Roach also led his own groups, and made numerous musical statements relating to the African American civil rights movement.
Born in the Township of Newland, Pasquotank County, North Carolina, which borders the southern edge of the Great Dismal Swamp, Roach's family moved to the Bedford-Stuyvesant neighborhood of Brooklyn, New York when he was four years old. He grew up in a musical home, his mother being a gospel singer.
He started to play bugle in parade orchestras at a young age. At the age of 10, he was already playing drums in some gospel bands. In 1942, as an eighteen-year-old fresh out of Boys High School, he was called to fill in for Sonny Greer with the Duke Ellington Orchestra when they were performing at the Paramount Theater.
In 1942, Roach started to go out in the jazz clubs of the 52nd Street and at 78th Street & Broadway for Georgie Jay's Taproom (playing with schoolmate, Cecil Payne). His first professional recording took place in December, 1943, supporting Coleman Hawkins.
Roach's most significant innovations came in the 1940s, when he and the jazz drummer, Kenny Clarke, devised a new concept of musical time. By playing the beat-by-beat pulse of standard 4/4 time on the "ride" cymbal instead of on the thudding bass drum, Roach and Clarke developed a flexible, flowing rhythmic pattern that allowed soloists to play freely.
The new approach also left space for the drummer to insert dramatic accents on the snare drum, "crash" cymbal and other components of the trap set.

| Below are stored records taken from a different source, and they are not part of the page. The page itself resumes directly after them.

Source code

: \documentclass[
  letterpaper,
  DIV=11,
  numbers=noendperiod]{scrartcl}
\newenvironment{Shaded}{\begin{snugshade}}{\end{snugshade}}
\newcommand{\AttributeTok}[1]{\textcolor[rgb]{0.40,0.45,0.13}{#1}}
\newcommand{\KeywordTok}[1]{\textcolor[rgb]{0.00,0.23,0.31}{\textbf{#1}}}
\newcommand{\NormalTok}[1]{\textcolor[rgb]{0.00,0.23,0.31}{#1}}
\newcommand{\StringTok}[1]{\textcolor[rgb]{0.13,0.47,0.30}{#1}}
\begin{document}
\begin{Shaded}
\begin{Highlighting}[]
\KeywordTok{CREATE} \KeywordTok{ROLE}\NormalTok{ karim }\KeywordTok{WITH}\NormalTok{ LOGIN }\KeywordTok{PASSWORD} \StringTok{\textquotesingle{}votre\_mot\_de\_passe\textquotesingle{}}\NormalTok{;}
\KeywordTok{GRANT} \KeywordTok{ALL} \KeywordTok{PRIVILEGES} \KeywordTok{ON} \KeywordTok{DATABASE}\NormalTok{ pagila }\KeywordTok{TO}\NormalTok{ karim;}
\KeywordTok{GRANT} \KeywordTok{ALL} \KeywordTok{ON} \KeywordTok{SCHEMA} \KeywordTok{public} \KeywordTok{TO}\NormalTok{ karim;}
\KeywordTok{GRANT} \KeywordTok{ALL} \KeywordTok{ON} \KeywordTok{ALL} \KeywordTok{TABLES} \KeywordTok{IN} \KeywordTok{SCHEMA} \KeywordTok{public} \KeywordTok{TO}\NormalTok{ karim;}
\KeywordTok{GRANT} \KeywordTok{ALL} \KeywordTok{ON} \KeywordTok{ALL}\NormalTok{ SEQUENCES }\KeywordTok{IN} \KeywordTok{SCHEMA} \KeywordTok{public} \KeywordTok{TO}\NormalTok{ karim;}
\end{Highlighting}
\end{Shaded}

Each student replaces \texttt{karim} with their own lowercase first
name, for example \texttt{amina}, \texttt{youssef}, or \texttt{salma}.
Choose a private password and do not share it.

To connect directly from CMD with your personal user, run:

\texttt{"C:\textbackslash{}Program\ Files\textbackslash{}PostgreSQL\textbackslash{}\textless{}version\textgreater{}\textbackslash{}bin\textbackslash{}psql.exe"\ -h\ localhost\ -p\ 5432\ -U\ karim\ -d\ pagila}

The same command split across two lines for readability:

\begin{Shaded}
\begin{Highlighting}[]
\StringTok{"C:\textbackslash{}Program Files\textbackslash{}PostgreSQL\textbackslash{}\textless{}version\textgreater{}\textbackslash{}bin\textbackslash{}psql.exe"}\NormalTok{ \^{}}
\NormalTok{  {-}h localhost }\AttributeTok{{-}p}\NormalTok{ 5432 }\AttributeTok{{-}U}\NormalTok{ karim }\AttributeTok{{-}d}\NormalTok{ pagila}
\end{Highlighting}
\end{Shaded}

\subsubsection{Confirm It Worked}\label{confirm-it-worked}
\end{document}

By matching his rhythmic attack with a tune's melody, Roach brought a newfound subtlety of expression to his instrument.
He often shifted the dynamic emphasis from one part of his drum kit to another within a single phrase, creating a sense of tonal color and rhythmic surprise. The idea was to shatter musical conventions and take full advantage of the drummer's unique position. "In no other society," Roach once observed, "do they have one person play with all four limbs."
While that approach is common today, when Clarke and Roach introduced the new style in the 1940s it was a revolutionary musical advance.
"When Max Roach's first records with Charlie Parker were released by Savoy in 1945," jazz historian Burt Korall wrote in the Oxford Companion to Jazz, "drummers experienced awe and puzzlement and even fear."
One of those awed drummers, Stan Levey, summed up Roach's importance: "I came to realize that, because of him, drumming no longer was just time, it was music."
Roach died in the early morning on August 16, 2007 in Manhattan.